= Neelavelicham =

Short story written by Vaikom Muhammad Basheer

"Neelavelicham" is a Malyalam short story written by Vaikom Muhammad Basheer. Beginning with the introduction of one of the miracles of the narrator's life, the story is about the tender relationship that develops between a young writer who must live in a house notorious for being haunted and the ghost of a girl who is believed to haunt the house. The story is included in Basheer's collection Pavapettavarude Veshya (The Prostitute of the Poor, 1952).

The story became the basis of a film called Bhargavi Nilayam (1964) whose script was also written by Vaikom Muhammad Basheer. A film titled Neelavelicham, based on the original short story by Basheer released in April 2023.

== Story ==

=== The rental house ===
A writer is in search of a rental home. He finds a relatively cheap house by the end of his search. He discovers that the house is haunted only after he moved into it, paying two months of rent in advance. The name of the house was 'Bhargavi Nilayam'. The previous resident of the house called Bhargavi kills herself by jumping into the well behind the house due to a love failure. It is believed that Bhargavi used to give a hard time to the residents of the house, especially men.

=== Stay ===
Despite knowing all this, the writer decides to live there because he does not have other options. He talks to Bhargavi and narrates his problems. He tells her that even if she kills him, no one will be concerned. He tells her that he does not object to Bhargavi living there, and he requests her to let him live there peacefully.

The writer soon makes Bhargavi his partner in everything he is doing, including his writing and music. Their relation grew so much that it became normal for him.

=== 'The Magic' ===
One day, while he was writing an emotional story, the light goes off in the heavy wind. He goes in search of some oil to pour in his oil lamp. He couldn't find it though, so he comes home disappointed. When he came home, he was surprised to see that his room is now well lit. The oil lamp which did not have any oil now has a two-inch-high blue flame.

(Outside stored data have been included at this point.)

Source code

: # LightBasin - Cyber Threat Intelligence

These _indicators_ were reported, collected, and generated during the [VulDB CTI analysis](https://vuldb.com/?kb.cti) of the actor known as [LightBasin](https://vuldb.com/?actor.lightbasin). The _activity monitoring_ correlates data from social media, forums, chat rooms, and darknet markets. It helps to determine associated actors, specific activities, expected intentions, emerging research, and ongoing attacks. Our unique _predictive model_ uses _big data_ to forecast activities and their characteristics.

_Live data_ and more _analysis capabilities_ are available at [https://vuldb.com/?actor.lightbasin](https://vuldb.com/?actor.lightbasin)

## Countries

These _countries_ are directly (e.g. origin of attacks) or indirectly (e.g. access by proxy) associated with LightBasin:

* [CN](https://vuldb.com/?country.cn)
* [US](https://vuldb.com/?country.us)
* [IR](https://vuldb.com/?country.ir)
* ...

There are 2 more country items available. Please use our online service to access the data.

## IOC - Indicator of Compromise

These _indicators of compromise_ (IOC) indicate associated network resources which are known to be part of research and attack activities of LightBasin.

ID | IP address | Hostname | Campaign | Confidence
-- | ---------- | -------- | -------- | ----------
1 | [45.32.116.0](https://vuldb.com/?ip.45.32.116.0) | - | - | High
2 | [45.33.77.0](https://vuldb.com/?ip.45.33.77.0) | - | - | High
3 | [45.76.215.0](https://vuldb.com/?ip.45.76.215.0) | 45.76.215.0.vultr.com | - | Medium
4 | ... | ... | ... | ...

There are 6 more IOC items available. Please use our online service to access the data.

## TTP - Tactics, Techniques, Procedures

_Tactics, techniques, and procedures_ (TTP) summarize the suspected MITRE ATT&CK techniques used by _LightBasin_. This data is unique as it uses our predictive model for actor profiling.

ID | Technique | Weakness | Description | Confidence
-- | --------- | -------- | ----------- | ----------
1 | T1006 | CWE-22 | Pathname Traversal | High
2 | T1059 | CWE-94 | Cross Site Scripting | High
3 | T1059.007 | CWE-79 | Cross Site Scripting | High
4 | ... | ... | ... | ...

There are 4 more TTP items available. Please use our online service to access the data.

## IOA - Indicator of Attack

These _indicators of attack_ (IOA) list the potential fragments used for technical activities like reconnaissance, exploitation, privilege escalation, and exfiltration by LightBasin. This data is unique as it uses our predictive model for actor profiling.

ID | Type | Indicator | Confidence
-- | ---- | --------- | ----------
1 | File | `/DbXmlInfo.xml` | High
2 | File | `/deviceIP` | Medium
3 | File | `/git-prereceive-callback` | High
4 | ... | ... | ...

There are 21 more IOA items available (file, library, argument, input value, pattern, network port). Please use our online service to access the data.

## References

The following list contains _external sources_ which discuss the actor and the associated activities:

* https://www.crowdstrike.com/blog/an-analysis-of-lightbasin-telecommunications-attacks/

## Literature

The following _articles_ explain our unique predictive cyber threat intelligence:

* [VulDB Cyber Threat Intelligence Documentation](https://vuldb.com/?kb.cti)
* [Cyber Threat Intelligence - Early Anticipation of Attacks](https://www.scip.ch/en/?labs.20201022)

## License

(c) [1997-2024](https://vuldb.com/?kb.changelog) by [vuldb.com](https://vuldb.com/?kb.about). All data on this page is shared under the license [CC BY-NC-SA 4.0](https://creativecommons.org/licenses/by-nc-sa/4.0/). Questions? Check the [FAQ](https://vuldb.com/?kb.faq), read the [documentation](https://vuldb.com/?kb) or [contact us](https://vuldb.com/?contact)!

The writer is amused and confused about who lit the light and where the blue light came from. There the story ends.

== Publication ==
The story is included in the following collections:
- Vaikom Muhammad Basheer (1952). "പാവപ്പെട്ടവരുടെ വേശ്യ"
- Vaikom Muhammad Basheer (2003). "നീലവെളിച്ചവും മറ്റു പ്രധാന കഥകളും"

==Translations==
The story is translated into English by V. Abdulla under the title "The Blue Light". There are other translations of the work, including those by O. V. Usha and C. P. A. Vasudevan, both under the same title. The translations are included in the following collections:

- Vaikom Muhammad Basheer (1983). "The Love-Letter and Other Stories"
- Vaikom Muhammad Basheer (1994). "Poovan Banana and Other Stories"
- "The Bell and Other Stories: Unforgettable Short Fiction from Some of India's Master Storytellers" (2000)
- "A Clutch of Indian Masterpieces: Extraordinary Short Stories from the 19th Century to the Present" (2014)

== Adaptations ==
The story was made into a film titled Bhargavi Nilayam in 1964 when Vaikom Muhammad Basheer himself wrote the script for the film. It was the first film of director A. Vincent. Prem Nazir, Madhu and Vijaya Nirmala did the main characters in the film. The film had cinematography by P. Bhaskara Rao and by the music from M. S. Baburaj. This film became a blockbuster.

Soorya Krishnamoorthi did a light-and-sound show based on the story. Basheer had wanted Krishnamoorthi to write a second part for this show. A 2020 short film titled The Blue Light was an adaptation of the short story. The story also had theatrical adaptations.

A film titled Neelavelicham based on the original short story released in April 2023.